Augusten Burroughs: No. No, I don't think they've especially arrived. Not until we've seen the hundredth gay character for whom sexual orientation isn't an issue. We're not even close to having arrived. Now it's still too much of an issue.
G: Not that I want to make it one, but I have a couple other questions in this vein. In the book, you say you've know all your life that you're gay. How early did you become aware of your orientation, and did your parents ever acknowledge it?
AB: I honestly don't remember how old I was. Might have been eleven maybe. My parents acknowledge it? No, no. It was not something I talked about with them. I talked about so little with my parents. But it wasn't something that I felt bad about or worried about, you know? I wasn't scared of it.
G: With perspective, how do you now view your first sexual experience that you shared so boldly in the book?
AB: That relationship ended up causing a lot of damage in me, and I didn't understand that until many years later when I found myself replicating that behavior over and over and over—waiting for someone to come back or waiting for someone to leave. Or using sex as a sort of way to get back at somebody. I think that that—Bookman was the primary adult in my life that was supporting me. The sexual relationship that we had was not sex as an expression of love. We didn't have sex because we had to find a way to show each other how much we loved each other. We had sex as a way to operate with each other, and that just warped me, you know, for years.

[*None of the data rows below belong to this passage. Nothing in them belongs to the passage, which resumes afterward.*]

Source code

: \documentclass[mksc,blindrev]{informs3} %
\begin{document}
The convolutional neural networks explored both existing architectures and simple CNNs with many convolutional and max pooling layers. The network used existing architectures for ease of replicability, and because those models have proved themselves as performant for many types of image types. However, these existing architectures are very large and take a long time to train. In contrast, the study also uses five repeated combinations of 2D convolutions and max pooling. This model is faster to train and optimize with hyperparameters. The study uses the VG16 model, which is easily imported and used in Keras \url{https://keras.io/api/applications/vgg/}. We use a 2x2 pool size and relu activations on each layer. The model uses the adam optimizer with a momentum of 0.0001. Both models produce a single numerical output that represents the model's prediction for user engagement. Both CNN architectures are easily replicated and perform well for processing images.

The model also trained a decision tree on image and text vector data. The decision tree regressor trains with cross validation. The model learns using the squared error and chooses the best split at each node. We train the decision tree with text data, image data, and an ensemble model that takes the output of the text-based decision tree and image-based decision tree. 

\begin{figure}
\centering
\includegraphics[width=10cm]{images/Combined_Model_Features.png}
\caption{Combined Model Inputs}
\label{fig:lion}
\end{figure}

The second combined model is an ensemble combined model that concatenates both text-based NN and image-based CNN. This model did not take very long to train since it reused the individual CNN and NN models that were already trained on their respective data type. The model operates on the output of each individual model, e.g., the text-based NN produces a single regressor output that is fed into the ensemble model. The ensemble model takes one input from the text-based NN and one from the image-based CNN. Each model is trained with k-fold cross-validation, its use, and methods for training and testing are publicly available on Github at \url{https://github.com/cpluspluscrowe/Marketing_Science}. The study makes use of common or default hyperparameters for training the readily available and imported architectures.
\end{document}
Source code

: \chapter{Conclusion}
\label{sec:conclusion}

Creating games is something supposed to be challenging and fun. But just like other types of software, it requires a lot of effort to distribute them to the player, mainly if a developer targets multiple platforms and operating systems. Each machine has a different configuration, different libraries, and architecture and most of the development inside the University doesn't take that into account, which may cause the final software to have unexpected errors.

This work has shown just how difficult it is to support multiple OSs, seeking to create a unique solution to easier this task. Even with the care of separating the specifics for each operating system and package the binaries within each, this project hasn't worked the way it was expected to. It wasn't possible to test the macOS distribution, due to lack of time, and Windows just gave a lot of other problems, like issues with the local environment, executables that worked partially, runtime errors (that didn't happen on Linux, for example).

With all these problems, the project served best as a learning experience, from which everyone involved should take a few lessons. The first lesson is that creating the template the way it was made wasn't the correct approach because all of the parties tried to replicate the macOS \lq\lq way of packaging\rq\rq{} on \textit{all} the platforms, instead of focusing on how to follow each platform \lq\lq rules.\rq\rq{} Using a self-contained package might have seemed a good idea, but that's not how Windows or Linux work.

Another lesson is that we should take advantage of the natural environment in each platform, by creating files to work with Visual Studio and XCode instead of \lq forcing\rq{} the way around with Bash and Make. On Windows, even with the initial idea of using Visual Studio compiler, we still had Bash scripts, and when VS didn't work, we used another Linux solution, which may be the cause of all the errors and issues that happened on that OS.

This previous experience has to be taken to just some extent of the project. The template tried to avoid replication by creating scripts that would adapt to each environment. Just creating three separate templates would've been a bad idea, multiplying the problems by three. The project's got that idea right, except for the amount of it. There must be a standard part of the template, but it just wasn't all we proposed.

G: Moving to the subject of the film, had you already sold the option to Running With Scissors when you met with Ryan Murphy, or was he the decisive factor in selling the rights?
AB: After Running With Scissors came out, I didn't want to—I wasn't going to option it for film. But Ryan was so persistent. He was bugging my agent so much that I decided to meet with him and explain my reasons for never having Running With Scissors made into a film. And those reasons were that I just felt Hollywood (with big fat quote marks around it) would—it would be too easy for them to focus on the sort of more sensational aspects of the book. You know, make it something tawdry, or something just campy and kitsch. Like—I could imagine the Hollywood version of Running With Scissors, and I didn't like it and I was not convinced that there were people out there that, you know, were going to make it right. So—but during lunch—during that meeting we had, Ryan shared so many stories from his own youth and from his experience growing up with his mother. And our mothers were very similar in some very fundamental ways. And the way that we responded to these mothers was very similar. Our sensibilities were similar. There was so much there that felt related in our stories. And Ryan understood Running With Scissors in a way that only the writer of the book could. And it was an amazing lunch. And by the end of it, I had completely changed. And my gut instinct was to give him Running With Scissors even though I had made a decision—conscious decision—to do otherwise. But I always follow my gut because it's really the only thing I have—it's my only tool that I can be sure of—that I know that I can trust. So I did and I gave him Running With Scissors then and there. And he hadn't done Nip/Tuck at that point—he'd done Popular, but I hadn't seen it. So I was completely unfamiliar with him...but I trusted that he would do the right thing, you know? And he did—I mean, Ryan never let me forget that he knew that Running With Scissors was my life story and not just a movie, you know? And I think he took just enormous care making sure I was comfortable with every decision from casting to wardrobe. And I think he never would have done something that I was uncomfortable with at any point. He just showed just incredible empathy in his direction.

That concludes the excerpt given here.